Aim of the exercise.
Among the entries that follow, some lines contain the word "Quasi". Show all of them.

Records shown.
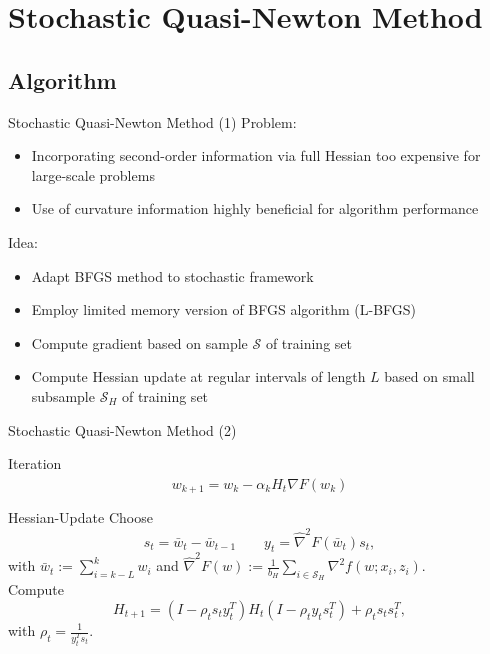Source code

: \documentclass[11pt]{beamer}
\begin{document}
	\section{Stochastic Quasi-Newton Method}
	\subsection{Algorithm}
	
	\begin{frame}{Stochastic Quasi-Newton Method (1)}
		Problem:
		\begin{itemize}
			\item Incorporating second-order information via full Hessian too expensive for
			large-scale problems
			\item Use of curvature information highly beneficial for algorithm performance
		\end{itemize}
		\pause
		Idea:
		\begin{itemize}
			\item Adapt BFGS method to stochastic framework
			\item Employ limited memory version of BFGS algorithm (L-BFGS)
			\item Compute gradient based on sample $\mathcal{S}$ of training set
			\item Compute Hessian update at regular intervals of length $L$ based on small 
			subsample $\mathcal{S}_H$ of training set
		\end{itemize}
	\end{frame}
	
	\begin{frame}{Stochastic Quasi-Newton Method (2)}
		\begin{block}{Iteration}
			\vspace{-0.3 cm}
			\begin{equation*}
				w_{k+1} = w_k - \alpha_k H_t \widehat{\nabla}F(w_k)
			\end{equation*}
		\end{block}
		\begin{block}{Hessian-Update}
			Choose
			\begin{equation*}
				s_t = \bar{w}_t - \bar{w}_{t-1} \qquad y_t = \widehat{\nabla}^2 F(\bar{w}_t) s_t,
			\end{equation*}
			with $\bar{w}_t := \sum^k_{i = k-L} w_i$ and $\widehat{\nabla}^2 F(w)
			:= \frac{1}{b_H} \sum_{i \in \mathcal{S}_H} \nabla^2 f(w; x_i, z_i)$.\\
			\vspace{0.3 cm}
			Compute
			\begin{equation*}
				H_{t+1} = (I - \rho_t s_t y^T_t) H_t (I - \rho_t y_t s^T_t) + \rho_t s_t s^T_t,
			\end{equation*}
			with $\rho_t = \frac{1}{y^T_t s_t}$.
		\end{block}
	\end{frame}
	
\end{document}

* * *

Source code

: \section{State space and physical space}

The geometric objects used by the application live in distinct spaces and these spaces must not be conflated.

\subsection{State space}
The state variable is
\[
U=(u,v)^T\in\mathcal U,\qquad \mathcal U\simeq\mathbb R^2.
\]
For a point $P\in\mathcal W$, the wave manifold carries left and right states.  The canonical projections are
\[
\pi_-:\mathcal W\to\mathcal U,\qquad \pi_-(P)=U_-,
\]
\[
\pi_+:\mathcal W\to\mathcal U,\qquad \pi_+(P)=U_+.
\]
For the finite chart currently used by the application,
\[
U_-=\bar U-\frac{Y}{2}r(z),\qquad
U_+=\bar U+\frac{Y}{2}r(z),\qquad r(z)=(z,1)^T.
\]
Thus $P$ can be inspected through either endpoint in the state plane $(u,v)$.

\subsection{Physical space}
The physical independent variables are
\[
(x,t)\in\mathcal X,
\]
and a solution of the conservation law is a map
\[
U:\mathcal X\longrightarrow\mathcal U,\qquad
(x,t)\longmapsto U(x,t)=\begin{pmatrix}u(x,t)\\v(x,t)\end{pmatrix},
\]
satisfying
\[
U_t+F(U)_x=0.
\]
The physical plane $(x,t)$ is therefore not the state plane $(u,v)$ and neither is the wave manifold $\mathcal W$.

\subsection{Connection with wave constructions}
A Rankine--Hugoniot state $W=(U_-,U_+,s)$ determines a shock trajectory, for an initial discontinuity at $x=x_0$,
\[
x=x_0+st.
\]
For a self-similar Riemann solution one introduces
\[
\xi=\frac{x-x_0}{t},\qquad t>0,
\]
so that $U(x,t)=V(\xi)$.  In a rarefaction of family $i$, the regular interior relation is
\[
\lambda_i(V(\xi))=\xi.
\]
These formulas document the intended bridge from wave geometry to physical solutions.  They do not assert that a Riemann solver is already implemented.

Response to the exercise.
	\section{Stochastic Quasi-Newton Method}
	\begin{frame}{Stochastic Quasi-Newton Method (1)}
	\begin{frame}{Stochastic Quasi-Newton Method (2)}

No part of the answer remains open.